ABOUT THIS TASK: Below is some data. Retype exactly the lines starting at the one with "Shellcode 2015: Nikoli" and ending at the one with "Solving the given".

PROVIDED RECORDS:
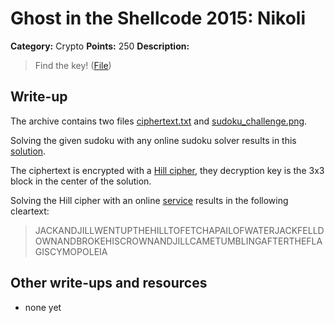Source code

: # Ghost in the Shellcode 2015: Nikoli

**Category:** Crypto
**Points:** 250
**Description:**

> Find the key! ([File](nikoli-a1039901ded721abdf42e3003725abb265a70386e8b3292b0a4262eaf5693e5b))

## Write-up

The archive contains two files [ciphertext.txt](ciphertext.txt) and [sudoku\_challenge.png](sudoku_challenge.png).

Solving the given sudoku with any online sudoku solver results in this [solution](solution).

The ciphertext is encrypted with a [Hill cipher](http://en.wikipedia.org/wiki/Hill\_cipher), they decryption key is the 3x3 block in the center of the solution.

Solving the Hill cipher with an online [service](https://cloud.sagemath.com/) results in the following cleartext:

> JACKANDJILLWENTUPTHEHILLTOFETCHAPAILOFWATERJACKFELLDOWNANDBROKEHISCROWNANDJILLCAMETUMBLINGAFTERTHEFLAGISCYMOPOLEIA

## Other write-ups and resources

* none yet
* * *
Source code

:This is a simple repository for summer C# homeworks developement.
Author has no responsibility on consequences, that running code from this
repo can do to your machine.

RESPONSE TO THE EXERCISE:
: # Ghost in the Shellcode 2015: Nikoli

**Category:** Crypto
**Points:** 250
**Description:**

> Find the key! ([File](nikoli-a1039901ded721abdf42e3003725abb265a70386e8b3292b0a4262eaf5693e5b))

## Write-up

The archive contains two files [ciphertext.txt](ciphertext.txt) and [sudoku\_challenge.png](sudoku_challenge.png).

Solving the given sudoku with any online sudoku solver results in this [solution](solution).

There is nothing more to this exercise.